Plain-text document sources
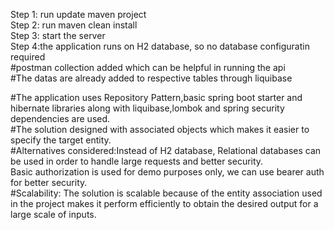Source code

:Step 1: run update maven project                                                                                                            
Step 2: run maven clean install                                                                                                            
Step 3: start the server                                                                                                                   
Step 4:the application runs on H2 database, so no database configuratin required                                                            
      #postman collection added which can be helpful in running the api                                                                     
      #The datas are already added to respective tables through liquibase                                                                   

#The application uses Repository Pattern,basic spring boot starter and hibernate libraries along with liquibase,lombok and spring security dependencies are used.                                                                                                                     
#The solution designed with associated objects which makes it easier to specify the target entity.                                        
#Alternatives considered:Instead of H2 database, Relational databases can be used in order to handle large requests and better security.    
 Basic authorization is used for demo purposes only, we can use bearer auth for better security.                                           
#Scalability: The solution is scalable because of the entity association used in the project makes it perform efficiently to obtain the desired output for a large scale of inputs.


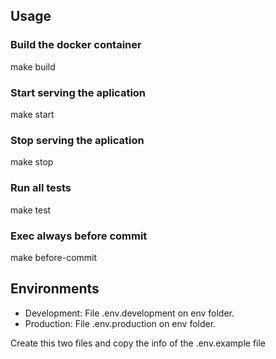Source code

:## Usage
### Build the docker container
  make build
### Start serving the aplication 
  make start
### Stop serving the aplication
  make stop
### Run all tests
  make test
### Exec always before commit
  make before-commit

## Environments

- Development: File .env.development on env folder.
- Production: File .env.production on env folder.

Create this two files and copy the info of the .env.example file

● **What to do**
The answer must be an exact copy of the lines from the start of the records above through the line containing "#The datas are", with no pictures in it.

● **Final answer**
Source code

:Step 1: run update maven project                                                                                                            
Step 2: run maven clean install                                                                                                            
Step 3: start the server                                                                                                                   
Step 4:the application runs on H2 database, so no database configuratin required                                                            
      #postman collection added which can be helpful in running the api                                                                     
      #The datas are already added to respective tables through liquibase                                                                   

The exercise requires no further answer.